- **Goal of the exercise**: Return the data below exactly, but only from the line containing "### GetBuyerLogonIdOk" through the line containing "### HasBuyerLogonId", with both of those lines included.

- **Dataset records**:
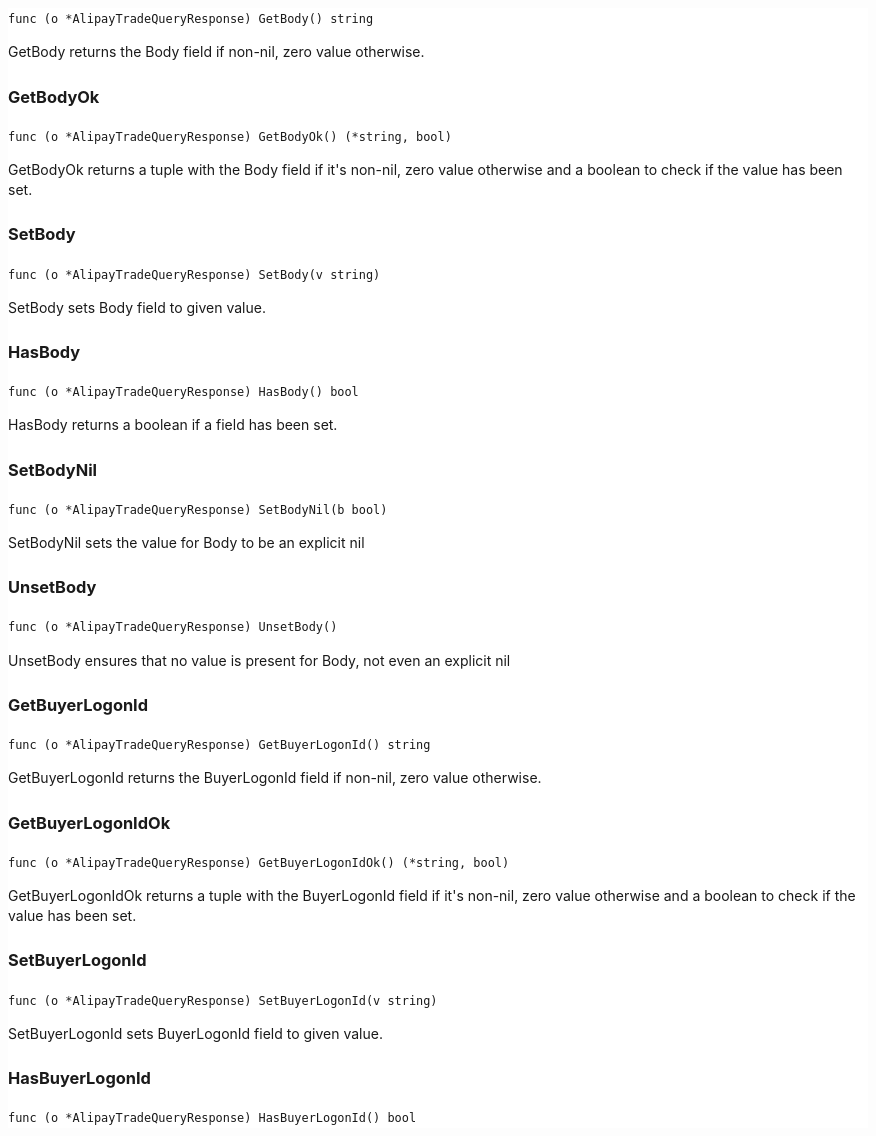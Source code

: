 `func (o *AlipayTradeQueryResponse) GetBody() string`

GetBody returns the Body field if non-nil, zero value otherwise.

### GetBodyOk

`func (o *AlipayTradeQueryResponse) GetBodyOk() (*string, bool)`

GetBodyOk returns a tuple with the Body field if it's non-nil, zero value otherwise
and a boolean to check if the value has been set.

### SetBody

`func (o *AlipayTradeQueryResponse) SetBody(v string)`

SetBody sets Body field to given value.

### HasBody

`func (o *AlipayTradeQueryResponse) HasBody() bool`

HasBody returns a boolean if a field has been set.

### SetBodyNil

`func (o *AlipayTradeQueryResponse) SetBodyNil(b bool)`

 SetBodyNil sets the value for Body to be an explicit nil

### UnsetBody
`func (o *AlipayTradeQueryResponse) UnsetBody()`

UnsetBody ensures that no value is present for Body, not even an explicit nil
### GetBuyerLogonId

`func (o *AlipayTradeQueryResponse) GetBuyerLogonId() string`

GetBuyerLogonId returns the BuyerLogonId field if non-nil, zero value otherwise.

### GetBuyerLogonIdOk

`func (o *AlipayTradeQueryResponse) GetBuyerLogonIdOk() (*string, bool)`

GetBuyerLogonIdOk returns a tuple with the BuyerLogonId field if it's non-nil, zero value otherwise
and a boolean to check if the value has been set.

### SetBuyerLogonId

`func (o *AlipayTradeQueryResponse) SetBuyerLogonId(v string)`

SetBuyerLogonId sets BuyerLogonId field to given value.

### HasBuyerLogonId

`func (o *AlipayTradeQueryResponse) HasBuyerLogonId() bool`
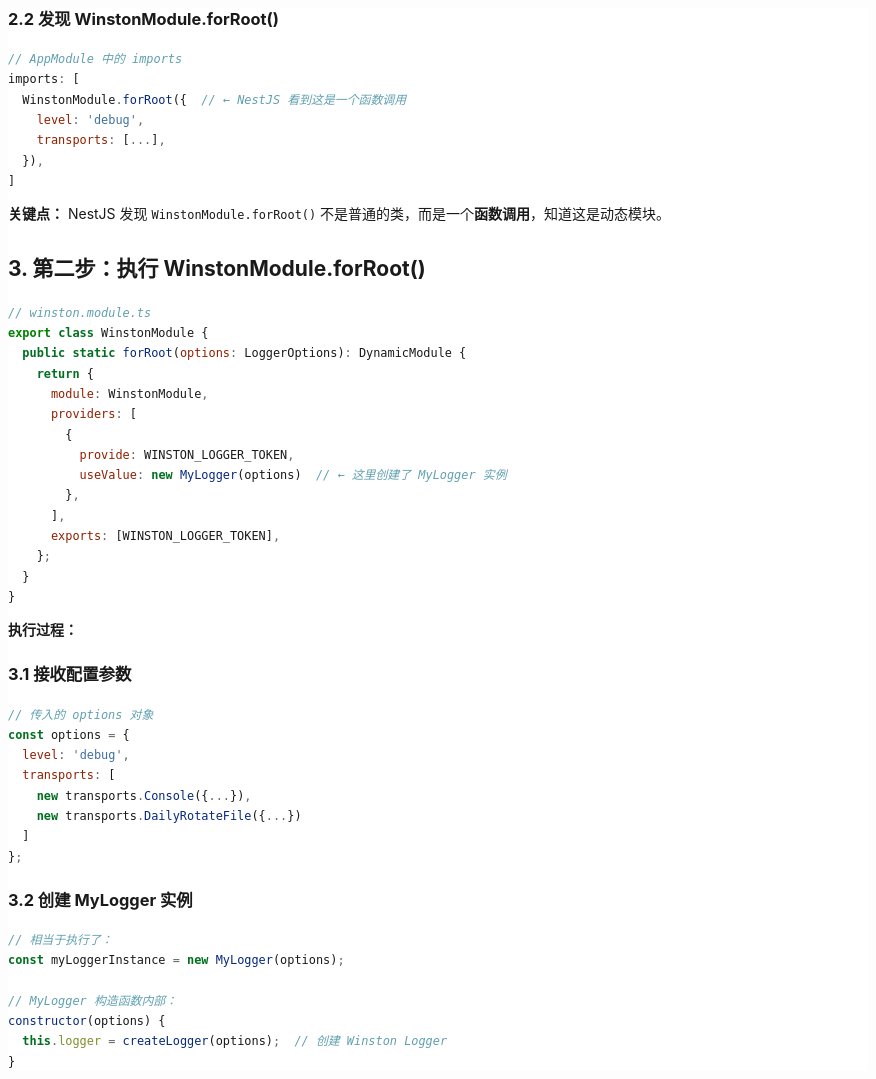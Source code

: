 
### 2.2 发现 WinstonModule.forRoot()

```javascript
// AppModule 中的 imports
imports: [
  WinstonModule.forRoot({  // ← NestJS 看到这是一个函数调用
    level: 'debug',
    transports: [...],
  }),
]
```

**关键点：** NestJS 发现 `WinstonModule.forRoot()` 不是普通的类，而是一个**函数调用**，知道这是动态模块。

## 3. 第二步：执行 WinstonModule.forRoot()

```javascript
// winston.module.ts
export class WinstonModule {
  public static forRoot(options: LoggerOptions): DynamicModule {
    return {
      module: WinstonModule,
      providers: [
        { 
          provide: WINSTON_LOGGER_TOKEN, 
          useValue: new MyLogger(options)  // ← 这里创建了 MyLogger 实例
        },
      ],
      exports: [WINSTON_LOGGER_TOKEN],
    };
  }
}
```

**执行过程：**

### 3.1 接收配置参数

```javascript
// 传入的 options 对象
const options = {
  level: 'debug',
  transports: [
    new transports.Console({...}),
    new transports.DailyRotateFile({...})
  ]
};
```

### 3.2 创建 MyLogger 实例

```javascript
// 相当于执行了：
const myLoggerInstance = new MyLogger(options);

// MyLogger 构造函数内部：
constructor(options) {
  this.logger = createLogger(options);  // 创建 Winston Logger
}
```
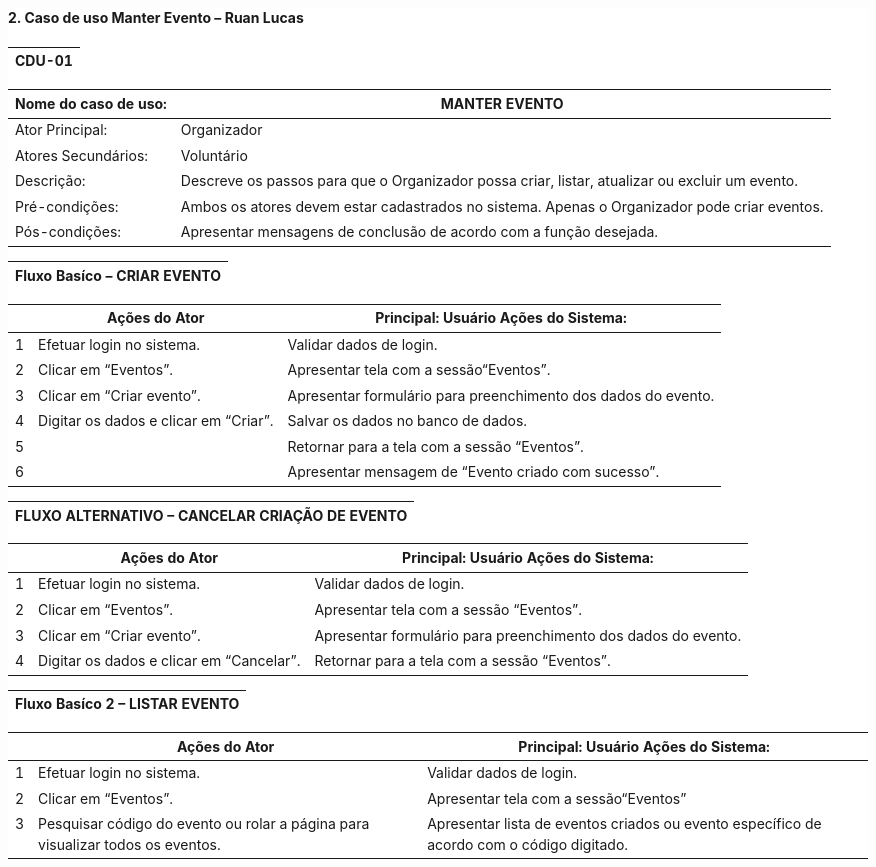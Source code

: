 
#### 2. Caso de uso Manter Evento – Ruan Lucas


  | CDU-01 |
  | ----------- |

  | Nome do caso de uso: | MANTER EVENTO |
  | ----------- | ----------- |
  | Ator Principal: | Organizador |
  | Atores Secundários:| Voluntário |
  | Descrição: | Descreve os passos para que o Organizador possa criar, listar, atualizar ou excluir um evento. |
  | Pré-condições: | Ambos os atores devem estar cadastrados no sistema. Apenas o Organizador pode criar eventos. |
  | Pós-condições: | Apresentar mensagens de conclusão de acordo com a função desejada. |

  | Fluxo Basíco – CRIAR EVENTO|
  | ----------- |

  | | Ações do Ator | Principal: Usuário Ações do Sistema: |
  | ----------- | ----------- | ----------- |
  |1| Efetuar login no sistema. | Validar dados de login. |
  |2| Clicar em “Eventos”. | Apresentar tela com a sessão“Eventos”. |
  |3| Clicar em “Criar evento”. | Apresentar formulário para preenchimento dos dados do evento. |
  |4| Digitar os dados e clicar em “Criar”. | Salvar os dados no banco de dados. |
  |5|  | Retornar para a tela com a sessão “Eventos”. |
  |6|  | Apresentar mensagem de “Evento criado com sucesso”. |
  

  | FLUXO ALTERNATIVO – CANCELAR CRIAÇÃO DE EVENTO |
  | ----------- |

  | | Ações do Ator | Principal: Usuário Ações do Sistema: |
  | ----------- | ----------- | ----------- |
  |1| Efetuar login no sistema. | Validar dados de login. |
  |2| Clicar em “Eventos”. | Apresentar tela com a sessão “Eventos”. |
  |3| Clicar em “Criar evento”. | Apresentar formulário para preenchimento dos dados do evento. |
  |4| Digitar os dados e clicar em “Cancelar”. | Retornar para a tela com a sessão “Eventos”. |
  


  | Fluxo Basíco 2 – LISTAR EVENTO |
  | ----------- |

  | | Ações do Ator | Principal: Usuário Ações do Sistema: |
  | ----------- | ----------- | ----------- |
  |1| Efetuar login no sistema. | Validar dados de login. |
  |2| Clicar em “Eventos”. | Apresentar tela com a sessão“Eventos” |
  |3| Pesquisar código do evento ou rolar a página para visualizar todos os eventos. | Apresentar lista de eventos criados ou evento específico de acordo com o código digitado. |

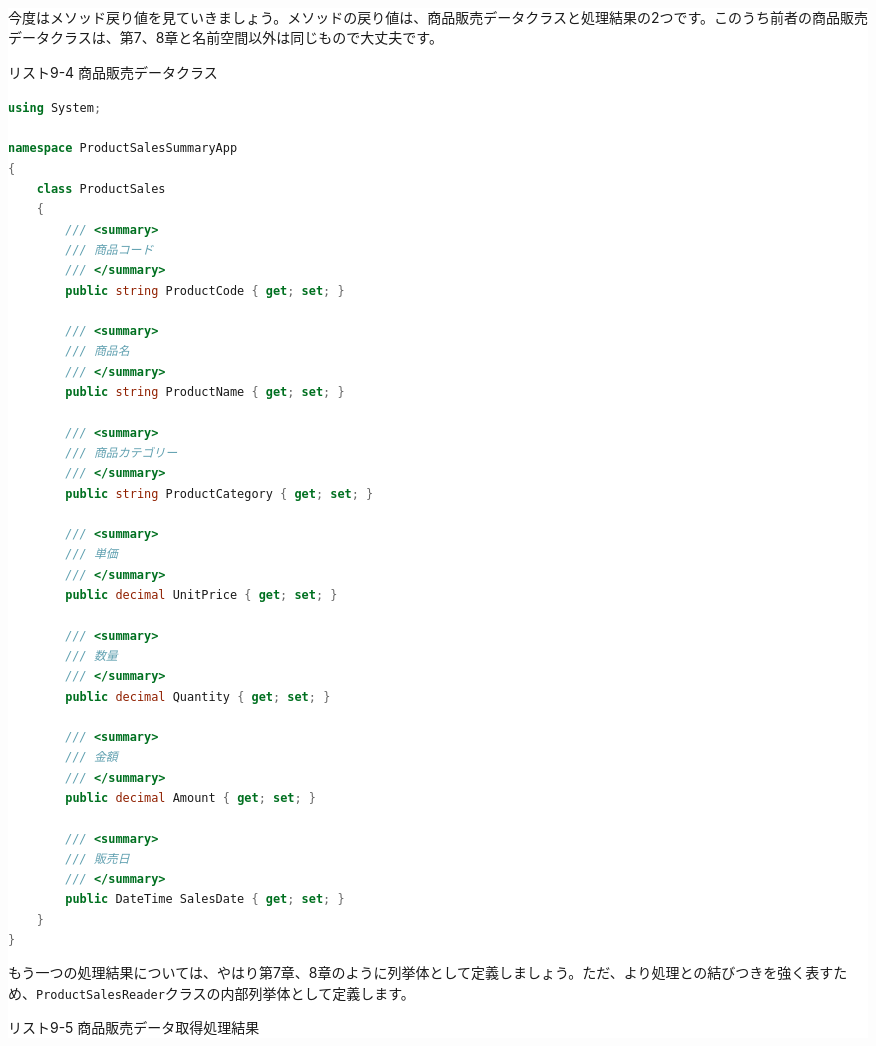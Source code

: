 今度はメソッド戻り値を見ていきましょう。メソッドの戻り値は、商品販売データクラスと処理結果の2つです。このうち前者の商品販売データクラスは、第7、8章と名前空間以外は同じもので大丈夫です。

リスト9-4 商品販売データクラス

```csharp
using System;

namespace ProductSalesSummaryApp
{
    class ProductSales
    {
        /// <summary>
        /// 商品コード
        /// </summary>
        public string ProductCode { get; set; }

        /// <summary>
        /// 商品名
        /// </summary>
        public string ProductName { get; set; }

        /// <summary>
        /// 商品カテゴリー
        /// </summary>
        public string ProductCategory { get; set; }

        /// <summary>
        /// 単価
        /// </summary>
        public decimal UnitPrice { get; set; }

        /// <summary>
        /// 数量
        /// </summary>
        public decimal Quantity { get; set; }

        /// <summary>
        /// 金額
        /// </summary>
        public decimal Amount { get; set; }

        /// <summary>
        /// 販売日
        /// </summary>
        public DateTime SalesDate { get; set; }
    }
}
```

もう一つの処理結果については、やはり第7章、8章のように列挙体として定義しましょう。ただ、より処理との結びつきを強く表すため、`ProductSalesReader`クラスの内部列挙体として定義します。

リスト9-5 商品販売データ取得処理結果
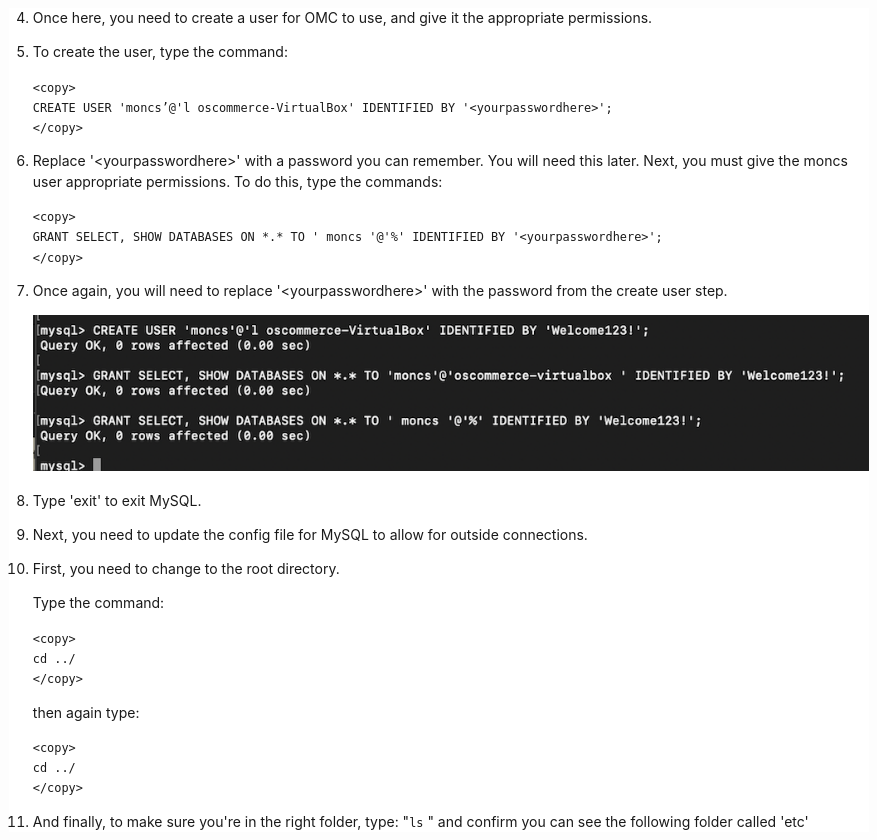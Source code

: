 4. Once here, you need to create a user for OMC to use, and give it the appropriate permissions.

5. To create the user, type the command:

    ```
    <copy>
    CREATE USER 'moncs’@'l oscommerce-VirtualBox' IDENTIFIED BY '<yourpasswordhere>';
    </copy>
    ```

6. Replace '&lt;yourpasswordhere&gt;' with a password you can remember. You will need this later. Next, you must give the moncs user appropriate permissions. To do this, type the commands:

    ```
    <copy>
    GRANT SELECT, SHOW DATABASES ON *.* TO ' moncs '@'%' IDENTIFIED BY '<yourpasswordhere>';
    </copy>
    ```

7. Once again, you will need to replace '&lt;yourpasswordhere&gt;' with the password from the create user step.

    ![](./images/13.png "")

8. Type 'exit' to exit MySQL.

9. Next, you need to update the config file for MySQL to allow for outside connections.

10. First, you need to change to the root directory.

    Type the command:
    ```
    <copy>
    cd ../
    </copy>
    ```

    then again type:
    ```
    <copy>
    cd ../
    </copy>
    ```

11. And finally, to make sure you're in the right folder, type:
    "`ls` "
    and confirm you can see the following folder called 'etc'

- **Exercise result**:
### GetBuyerLogonIdOk

`func (o *AlipayTradeQueryResponse) GetBuyerLogonIdOk() (*string, bool)`

GetBuyerLogonIdOk returns a tuple with the BuyerLogonId field if it's non-nil, zero value otherwise
and a boolean to check if the value has been set.

### SetBuyerLogonId

`func (o *AlipayTradeQueryResponse) SetBuyerLogonId(v string)`

SetBuyerLogonId sets BuyerLogonId field to given value.

### HasBuyerLogonId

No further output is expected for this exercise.